Si estamos de acuerdo en eso, cabe preguntarse: ¿No deberíamos todos, cristianos, judíos y musulmanes de buena fe, neutralizar a las fuerzas negativas presentes tanto entre israelitas como entre palestinos? Quiero terminar este mensaje, mi último sobre este tema tan incómodo de tratar, porque estas verdades muy pocos las entienden o agradecen, con una noticia alentadora: Yasser Arafat, unilateralmente, ordenó, hace un par de días, a sus tropas, abstenerse de disparar contra los israelitas, ni aún en defensa propia. Los israelitas, a su vez, ordenaron el retiro de sus tropas de ciertas tierras árabes en las que se habían metido "por las malas", en el curso de su pelea. Es algo que autoriza a la esperanza. Es un paso en la dirección correcta. Punto final.

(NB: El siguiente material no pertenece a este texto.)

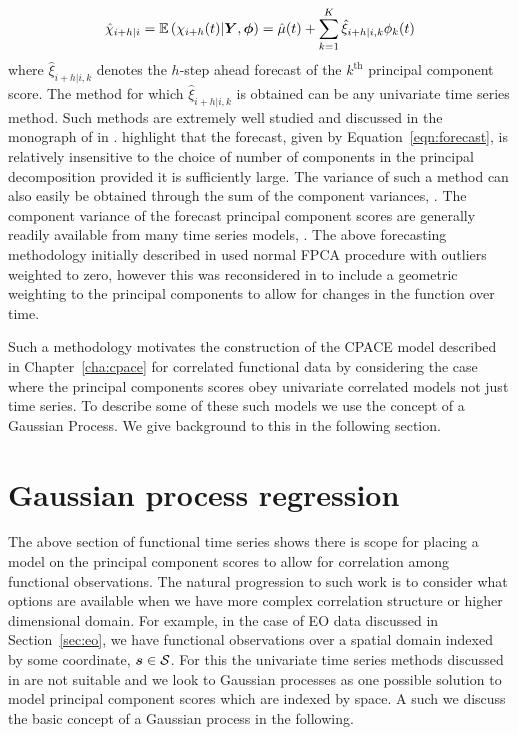 \begin{equation}\label{eqn:forecast}
	\hat{\chi}_{i+h | i} = \operatorname{\mathbb{E}}\left(\chi_{i+h}(t) | \bm{{Y}}, \bm{{\phi}}\right) = \hat{\mu}(t) + \sum_{k=1}^K \hat{\xi}_{i+h | i, k} \phi_k(t) 
\end{equation}
where $\hat{\xi}_{i+h | i, k}$ denotes the $h$-step ahead forecast of the $k^\text{th}$ principal component score.
The method for which $\hat{\xi}_{i+h | i, k}$ is obtained can be any univariate time series method. Such methods are extremely well studied and discussed in the monograph of \citeauthor{hyndman_forecasting_2018} in \citep{hyndman_forecasting_2018}.
\citeauthor{hyndman_stochastic_2008} highlight that the forecast, given by Equation~\eqref{eqn:forecast}, is relatively insensitive to the choice of number of components in the principal decomposition provided it is sufficiently large.
The variance of such a method can also easily be obtained through the sum of the component variances, \citep{hyndman_stochastic_2008}.
The component variance of the forecast principal component scores are generally readily available from many time series models, \citep{hyndman_forecasting_2018}. 
The above forecasting methodology initially described in \citep{hyndman_robust_2007} used normal FPCA procedure with outliers weighted to zero, however this was reconsidered in \citep{hyndman_forecasting_2009} to include a geometric weighting to the principal components to allow for changes in the function over time. 

Such a methodology motivates the construction of the CPACE model described in Chapter~\ref{cha:cpace} for correlated functional data by considering the case where the principal components scores obey univariate correlated models not just time series. To describe some of these such models we use the concept of a Gaussian Process. We give background to this in the following section. 

\section{Gaussian process regression \label{sec:gp}}
The above section of functional time series shows there is scope for placing a model on the principal component scores to allow for correlation among functional observations.
The natural progression to such work is to consider what options are available when we have more complex correlation structure or higher dimensional domain. 
For example, in the case of EO data discussed in Section~\ref{sec:eo}, we have functional observations over a spatial domain indexed by some coordinate, $\bm{{s}} \in \mathcal{S}$.
For this the univariate time series methods discussed in \citep{hyndman_forecasting_2009} are not suitable and we look to Gaussian processes as one possible solution to model principal component scores which are indexed by space.
A such we discuss the basic concept of a Gaussian process in the following.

Releyendo el primer mensaje advierto ciertos errores ortográficos y tipográficos, e incluso de ciertas frases sin terminar. Traduje a la carrera, directamente del mensaje original en italiano. No corregí lo que estaba mandando. Perdónenme, amigos míos, estas faltas en contra de nuestro hermoso idioma español. Créanme que soy un poquito mejor que eso.
Que Dios nos "coja confesaos", como dicen en Castilla La Vieja. Perdonen la molestia, si en algún momento llegué a molestarles.
¡Gracias de nuevo y que Dios haga posible la paz en el mundo!